[Source data]
= Beginning of Section =

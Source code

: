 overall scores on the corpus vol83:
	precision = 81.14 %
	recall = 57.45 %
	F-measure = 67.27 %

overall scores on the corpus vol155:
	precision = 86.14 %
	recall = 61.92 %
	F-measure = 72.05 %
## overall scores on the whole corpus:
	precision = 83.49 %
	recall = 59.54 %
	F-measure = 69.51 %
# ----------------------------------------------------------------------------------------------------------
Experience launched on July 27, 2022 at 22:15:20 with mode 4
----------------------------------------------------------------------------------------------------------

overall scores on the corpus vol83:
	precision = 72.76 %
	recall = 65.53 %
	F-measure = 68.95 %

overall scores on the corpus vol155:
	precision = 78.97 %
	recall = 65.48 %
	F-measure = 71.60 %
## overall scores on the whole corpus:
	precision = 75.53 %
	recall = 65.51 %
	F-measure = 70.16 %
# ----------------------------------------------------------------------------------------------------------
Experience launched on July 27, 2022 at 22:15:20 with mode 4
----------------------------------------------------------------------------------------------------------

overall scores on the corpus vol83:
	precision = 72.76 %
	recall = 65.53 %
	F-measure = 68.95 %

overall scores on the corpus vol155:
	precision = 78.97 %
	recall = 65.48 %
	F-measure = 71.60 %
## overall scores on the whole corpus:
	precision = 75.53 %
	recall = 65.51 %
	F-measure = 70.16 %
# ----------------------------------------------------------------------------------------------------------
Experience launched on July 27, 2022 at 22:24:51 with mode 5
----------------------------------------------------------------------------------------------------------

= End of Section =

Give all of the entries again, word for word.

> **Response to the exercise**:
Source code

: overall scores on the corpus vol83:
	precision = 81.14 %
	recall = 57.45 %
	F-measure = 67.27 %

overall scores on the corpus vol155:
	precision = 86.14 %
	recall = 61.92 %
	F-measure = 72.05 %
## overall scores on the whole corpus:
	precision = 83.49 %
	recall = 59.54 %
	F-measure = 69.51 %
# ----------------------------------------------------------------------------------------------------------
Experience launched on July 27, 2022 at 22:15:20 with mode 4
----------------------------------------------------------------------------------------------------------

overall scores on the corpus vol83:
	precision = 72.76 %
	recall = 65.53 %
	F-measure = 68.95 %

overall scores on the corpus vol155:
	precision = 78.97 %
	recall = 65.48 %
	F-measure = 71.60 %
## overall scores on the whole corpus:
	precision = 75.53 %
	recall = 65.51 %
	F-measure = 70.16 %
# ----------------------------------------------------------------------------------------------------------
Experience launched on July 27, 2022 at 22:15:20 with mode 4
----------------------------------------------------------------------------------------------------------

overall scores on the corpus vol83:
	precision = 72.76 %
	recall = 65.53 %
	F-measure = 68.95 %

overall scores on the corpus vol155:
	precision = 78.97 %
	recall = 65.48 %
	F-measure = 71.60 %
## overall scores on the whole corpus:
	precision = 75.53 %
	recall = 65.51 %
	F-measure = 70.16 %
# ----------------------------------------------------------------------------------------------------------
Experience launched on July 27, 2022 at 22:24:51 with mode 5
----------------------------------------------------------------------------------------------------------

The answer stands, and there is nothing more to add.